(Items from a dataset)
──────
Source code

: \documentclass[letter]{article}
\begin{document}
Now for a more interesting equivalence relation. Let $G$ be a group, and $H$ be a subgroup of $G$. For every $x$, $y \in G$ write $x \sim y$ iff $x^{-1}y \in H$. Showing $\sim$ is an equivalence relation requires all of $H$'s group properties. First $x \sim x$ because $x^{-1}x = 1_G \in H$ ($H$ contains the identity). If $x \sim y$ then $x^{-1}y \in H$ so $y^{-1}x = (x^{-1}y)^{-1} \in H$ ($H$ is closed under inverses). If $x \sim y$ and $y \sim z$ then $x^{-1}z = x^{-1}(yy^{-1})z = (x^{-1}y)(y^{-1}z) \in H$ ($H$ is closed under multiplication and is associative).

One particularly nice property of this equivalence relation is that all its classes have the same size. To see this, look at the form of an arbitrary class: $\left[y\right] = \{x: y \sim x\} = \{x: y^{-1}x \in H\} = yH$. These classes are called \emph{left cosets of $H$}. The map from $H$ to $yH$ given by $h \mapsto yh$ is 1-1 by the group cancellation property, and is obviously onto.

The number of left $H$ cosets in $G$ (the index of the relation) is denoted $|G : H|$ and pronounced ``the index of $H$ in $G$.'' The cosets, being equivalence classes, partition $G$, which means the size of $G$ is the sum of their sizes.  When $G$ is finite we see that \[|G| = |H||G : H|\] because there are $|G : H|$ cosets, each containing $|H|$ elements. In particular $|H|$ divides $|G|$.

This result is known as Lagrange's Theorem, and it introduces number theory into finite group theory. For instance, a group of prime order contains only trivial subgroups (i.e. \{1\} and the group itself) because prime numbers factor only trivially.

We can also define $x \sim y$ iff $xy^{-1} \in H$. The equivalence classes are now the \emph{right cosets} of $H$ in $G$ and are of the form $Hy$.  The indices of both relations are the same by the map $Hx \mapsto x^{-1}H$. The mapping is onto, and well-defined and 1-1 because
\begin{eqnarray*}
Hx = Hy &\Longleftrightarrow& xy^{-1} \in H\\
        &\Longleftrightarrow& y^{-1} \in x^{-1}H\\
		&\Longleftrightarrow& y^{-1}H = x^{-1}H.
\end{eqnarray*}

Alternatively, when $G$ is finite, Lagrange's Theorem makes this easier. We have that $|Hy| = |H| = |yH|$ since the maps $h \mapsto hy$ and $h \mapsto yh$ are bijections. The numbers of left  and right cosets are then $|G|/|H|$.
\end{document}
──────
TASK BRIEF =
Within the records, count the lines that include the word "onto". Answer with the number only.

ANSWER SECTION =
2